Studies have shown that diabetes mellitus is a progressive disorder which cannot be effectively managed with drug monotherapy. Regardless of drug management, the pancreatic β-cells in type 2 diabetic patients continue to deteriorate leading to worsening glycemic control and consequent requirement for multiple therapies or exogenous insulin [29]. The mechanisms of action of glibenclamide and metformin are well documented [30, 31]. Glibenclamide belongs to sulfonylurea drug group and is a insulin secretagogue acting on β-cell of islets of Langerhans in pancreas. Metformin belongs to the biguanide class of antidiabetic drugs and works by increasing the activity of AMP dependent protein kinase (AMPK) in multiple tissues. It suppresses the gluconeogenesis in liver, enhances the insulin sensitivity and peripheral utilization of glucose by phosphorylating GLUT-4 enhancer factor [32]. It also increases fatty acid oxidation and thus improves dyslipidemia. By helping in decreasing the total glycemic load and by improving the lipid profile, metformin reduces the overall risk of complications of diabetes mellitus. UKDPS [30] has shown that ten years of metformin treatment reduced diabetes complications and overall mortality by about 30 % when compared with sulfonylureas or even insulin.
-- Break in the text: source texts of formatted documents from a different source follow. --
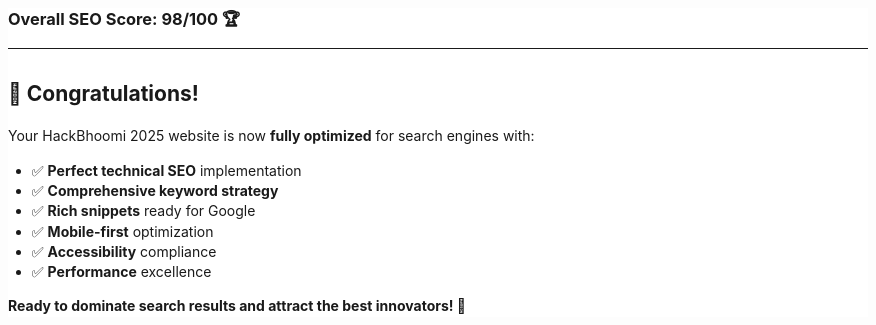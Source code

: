 ### **Overall SEO Score**: 98/100 🏆

---

## 🎉 **Congratulations!**

Your HackBhoomi 2025 website is now **fully optimized** for search engines with:

- ✅ **Perfect technical SEO** implementation
- ✅ **Comprehensive keyword strategy**
- ✅ **Rich snippets** ready for Google
- ✅ **Mobile-first** optimization
- ✅ **Accessibility** compliance
- ✅ **Performance** excellence

**Ready to dominate search results and attract the best innovators! 🚀**
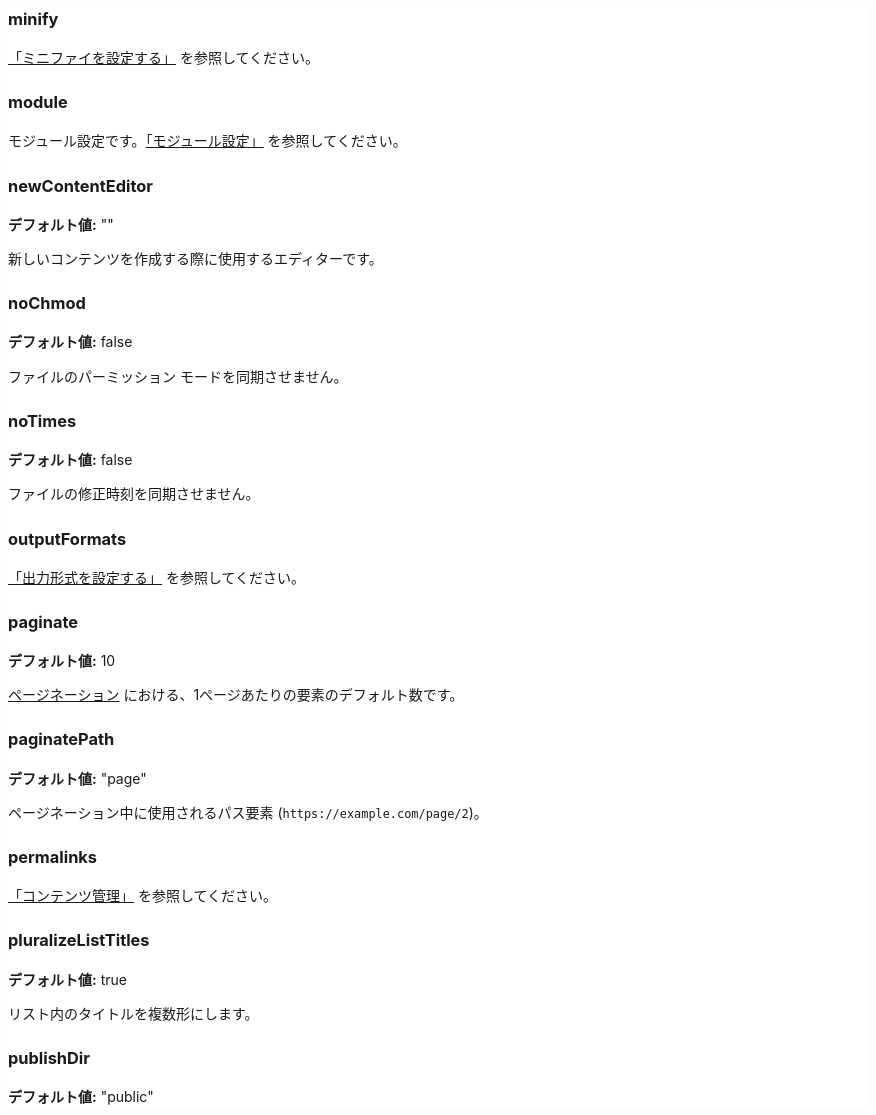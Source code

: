 ### minify

[「ミニファイを設定する」](#configure-minify) を参照してください。

### module

モジュール設定です。[「モジュール設定」](/hugo-modules/configuration/) を参照してください。

### newContentEditor

**デフォルト値:** ""

新しいコンテンツを作成する際に使用するエディターです。

### noChmod

**デフォルト値:** false

ファイルのパーミッション モードを同期させません。

### noTimes

**デフォルト値:** false

ファイルの修正時刻を同期させません。

### outputFormats

[「出力形式を設定する」](#configure-additional-output-formats) を参照してください。

### paginate

**デフォルト値:** 10

[ページネーション](/templates/pagination/) における、1ページあたりの要素のデフォルト数です。

### paginatePath

**デフォルト値:** "page"

ページネーション中に使用されるパス要素 (`https://example.com/page/2`)。

### permalinks

[「コンテンツ管理」](/content-management/urls/#permalinks) を参照してください。

### pluralizeListTitles

**デフォルト値:** true

リスト内のタイトルを複数形にします。

### publishDir

**デフォルト値:** "public"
Our results have emphasised this role of metformin in the overall management of type 2 diabetes mellitus. Addition of metformin to the regimen improved the glycemic control reflected in decreased glycosylated haemoglobin and was also found to decrease the total and LDL-cholesterol and increase the HDL-cholesterol (albeit non-significantly). Pfutzner et al. [6] conducted a double blind study on 288 type 2 diabetes patients put on two metformin combinations, viz., with glimepiride (next generation insulin secretagogue) and with pioglitazone (stimulator of PPAR-γ).  They reported an increase in HDL cholesterol in both the groups along with significant improvement in trigylcerides, HBA1c and blood glucose. The pioglitazone with metformin was more effective on increasing the HDL cholesterol than glimepiride plus metformin.

With the advent of newer management strategies including thiazolidinediones to regulate the downstream insulin sensitivity and the increasing confidence in the safe use of statins to lower the plasma cholesterol, the type 2 diabetes mellitus is progressing towards better management and brighter outcomes. The decreasing cardiovascular risk observed in a number of international drug trials emphasises the increasing role of combination therapy in the management of diabetes mellitus.

Conclusions and Recommendations

Majority of the type 2 diabetes mellitus patients in Africa do not maintain a good glycemic control. Diabetic dyslipidemia characterized by high plasma triglycerides, high LDL-cholesterol and low HDL-cholesterol is tightly associated with glycemic control.

Good glycemic control could result in improvement in the lipid profile and the patients could be spared from the high cardiovascular risk. Combination therapy is better than mono-therapy in controlling the glycemic load in type 2 diabetes mellitus. Metformin added to the other hypoglycemic drugs gives added benefit in the form of reduced glycemic load and improvement in the lipid profile.